Funivia del Mottarone, ecco cosa sappiamo e quali sono i punti oscuri
Andrea Pasqualetto inviato a Stresa
I vigili del fuoco e soccorso alpino sul posto della tragedia della funivia Stresa-Mottarone (LaPresse)
Si sa tutto sulla concausa della sciagura, quei freni disattivati, ma poco o nulla sulla causa prima, la rottura della fune. Si sa chi ha messo i cosiddetti forchettoni che hanno impedito alla vettura di fermarsi ma non si sa cosa ha determinato lo strappo del cavo. La dinamica della sciagura è chiara, meno le responsabilità, a parte quella del reo confesso, il capo servizio dell’impianto Gabriele Tadini, 63 anni, storico macchinista della funivia vicino alla pensione. A una settimana dal disastro costato la vita a 14 persone, gli inquirenti hanno fatto buona luce sul caso. Rimangono tuttavia dei punti oscuri. Vediamo dunque cosa si sa e quali sono i punti oscuri della più grande tragedia delle funivie italiane.
Le certezze: freni disattivati e forchettoni
È ormai una certezza: la cabina precipitata aveva i freni disattivati dai cosiddetti «forchettoni». Si tratta di due staffe di metallo inserite all’occorrenza sul sistema frenante della vettura per tenere aperte le ganasce. Vengono utilizzati di norma quando la funivia è all’ultima corsa della giornata. Servono a rendere meno problematica la riapertura dell’impianto il giorno dopo, nel caso in cui il freno d’emergenza della cabina scatti per qualche ragione, come nel caso di un guasto elettrico. Se succede l’addetto deve infatti raggiungere la cabina per sboccarli ed è un disagio. Regola numero uno: i forchettoni possono essere inseriti solo quando non ci sono passeggeri. Perché se succede un evento eccezionale, come può essere la rottura della fune che traina la cabina, il freno deve funzionare in modo che la vettura si fermi.

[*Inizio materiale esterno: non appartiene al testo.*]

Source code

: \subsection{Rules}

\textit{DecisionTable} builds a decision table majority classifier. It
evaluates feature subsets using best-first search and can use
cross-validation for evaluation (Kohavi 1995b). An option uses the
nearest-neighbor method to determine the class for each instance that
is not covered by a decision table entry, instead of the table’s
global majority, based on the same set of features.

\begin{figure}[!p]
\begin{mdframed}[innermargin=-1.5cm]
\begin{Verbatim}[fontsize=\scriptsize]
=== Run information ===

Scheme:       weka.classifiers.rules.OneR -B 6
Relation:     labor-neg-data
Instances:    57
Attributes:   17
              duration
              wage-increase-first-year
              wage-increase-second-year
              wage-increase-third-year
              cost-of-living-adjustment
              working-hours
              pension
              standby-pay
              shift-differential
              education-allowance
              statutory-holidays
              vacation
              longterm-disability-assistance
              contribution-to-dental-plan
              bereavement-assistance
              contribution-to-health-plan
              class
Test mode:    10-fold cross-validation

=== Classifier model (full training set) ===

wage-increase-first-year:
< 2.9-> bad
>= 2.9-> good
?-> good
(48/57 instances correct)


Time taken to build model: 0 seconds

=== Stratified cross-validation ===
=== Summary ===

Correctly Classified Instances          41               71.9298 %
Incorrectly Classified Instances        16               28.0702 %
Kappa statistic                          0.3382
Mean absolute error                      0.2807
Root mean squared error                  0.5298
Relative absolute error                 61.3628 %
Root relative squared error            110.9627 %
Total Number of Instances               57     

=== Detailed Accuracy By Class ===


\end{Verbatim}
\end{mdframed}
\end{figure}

In caso contrario, prende a correre incontrollata verso valle, come è successo.
La confessione di Tadini
Quattro giorni dopo la tragedia Tadini confessa: «Sono stato io a lasciare inseriti i forchettoni quel giorno, l’ho fatto perché c’era un’anomalia ai freni che li faceva chiudere spesso», dice precisando che i freni sono rimasti disattivati quasi ininterrottamente dal giorno della riapertura dell’impianto dopo lo stop per il Covid, lo scorso 26 aprile. Perché è da allora che avrebbero dato problemi, impedendo alla funivia di funzionare con continuità.
Il proprietario e il direttore
Nella deposizione a caldo, in una drammatica notte, Tadini coinvolge anche il gestore dell’impianto, Luigi Nerini, 56 anni, titolare della Ferrovie del Mottarone, e il direttore del servizio, l’ingegner Enrico Perocchio,
51, che sovrintende alla gestione della funivia e che è anche
dipendente del gruppo Leitner di Vipiteno (Bolzano) della famiglia
Seeber, la società che ha fornito le cabine e che si occupa della
manutenzione dell’impianto. Leitner è leader mondiale del settore, 65 filiali e 132 centri di assistenza nel mondo. Un colosso.

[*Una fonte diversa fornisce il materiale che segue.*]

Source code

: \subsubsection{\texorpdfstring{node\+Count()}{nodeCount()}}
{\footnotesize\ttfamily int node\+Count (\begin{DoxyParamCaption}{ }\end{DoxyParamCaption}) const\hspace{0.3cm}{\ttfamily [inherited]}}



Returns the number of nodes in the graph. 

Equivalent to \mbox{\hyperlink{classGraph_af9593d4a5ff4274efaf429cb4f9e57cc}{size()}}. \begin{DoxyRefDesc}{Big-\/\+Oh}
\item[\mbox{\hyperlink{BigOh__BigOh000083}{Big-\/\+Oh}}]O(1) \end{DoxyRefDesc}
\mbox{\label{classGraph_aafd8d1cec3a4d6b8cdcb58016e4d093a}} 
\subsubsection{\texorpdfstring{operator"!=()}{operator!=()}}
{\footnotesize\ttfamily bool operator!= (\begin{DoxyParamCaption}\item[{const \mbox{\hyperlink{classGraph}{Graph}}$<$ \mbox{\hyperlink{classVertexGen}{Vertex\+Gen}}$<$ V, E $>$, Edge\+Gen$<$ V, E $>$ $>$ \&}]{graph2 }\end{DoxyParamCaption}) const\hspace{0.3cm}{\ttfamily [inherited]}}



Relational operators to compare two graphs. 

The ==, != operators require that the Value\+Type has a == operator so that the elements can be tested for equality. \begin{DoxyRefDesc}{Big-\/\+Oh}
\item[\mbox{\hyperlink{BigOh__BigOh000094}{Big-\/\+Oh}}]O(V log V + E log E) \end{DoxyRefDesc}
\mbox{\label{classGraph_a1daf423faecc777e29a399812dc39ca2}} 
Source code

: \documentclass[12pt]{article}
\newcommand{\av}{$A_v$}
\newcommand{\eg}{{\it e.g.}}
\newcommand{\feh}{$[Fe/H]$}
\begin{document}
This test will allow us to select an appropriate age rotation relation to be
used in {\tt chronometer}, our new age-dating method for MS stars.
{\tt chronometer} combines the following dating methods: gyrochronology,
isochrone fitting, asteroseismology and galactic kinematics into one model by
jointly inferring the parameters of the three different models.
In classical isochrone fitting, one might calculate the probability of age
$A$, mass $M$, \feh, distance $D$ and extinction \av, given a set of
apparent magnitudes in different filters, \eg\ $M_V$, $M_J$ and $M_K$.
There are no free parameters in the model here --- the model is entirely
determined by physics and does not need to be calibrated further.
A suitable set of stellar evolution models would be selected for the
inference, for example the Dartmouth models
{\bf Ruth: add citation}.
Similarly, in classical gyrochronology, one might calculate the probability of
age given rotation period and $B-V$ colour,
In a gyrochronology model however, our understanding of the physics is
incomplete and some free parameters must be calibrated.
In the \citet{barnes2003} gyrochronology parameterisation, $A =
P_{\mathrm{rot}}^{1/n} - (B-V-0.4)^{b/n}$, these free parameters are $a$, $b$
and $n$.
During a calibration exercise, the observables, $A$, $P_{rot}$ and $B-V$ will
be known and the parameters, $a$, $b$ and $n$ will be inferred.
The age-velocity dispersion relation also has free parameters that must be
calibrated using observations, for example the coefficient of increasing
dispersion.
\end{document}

Tadini sostiene che Nerini e Perocchio erano a conoscenza della scelta di lasciare i forchettoni inseriti. I tre vengono fermati dai carabinieri il giorno stesso (ieri il giudice ha concesso i domiciliari a Tadini e la libertà a Nerini e Perocchio).
Ma gli altri due prendono le distanze dalle sue dichiarazioni. «Non
potevo fermare io la funivia – dice Nerini – Io potevo farlo solo se
mancava il direttore di esercizio».
Perocchio è più netto:
«Quella di usare i forchettoni è stata una scelta scellerata di Tadini».
Questo è un punto di frizione. Chi la racconta giusta? Tadini o Nerini e
Perocchio?
Chi sapeva? Il guadagno
Rimane da chiarire quante persone sapessero dei freni disattivati. Gli altri operatori dell’impianto? E anche se lo sapevano, quale livello di consapevolezza del rischio di disastro avevano questi dipendenti che evidentemente obbedivano a ordini superiori? E per quale motivo, in attesa del ripristino della funzionalità del freno, non sono state fermate le corse? Domanda, quest’ultima, che ha dentro il brutto sospetto della procura: soldi. Fermare la funivia significava fare meno corse e staccare meno biglietti. Meno guadagni. «Non ho risparmiato sulla sicurezza e ha agito in piena trasparenza», dice Nerini.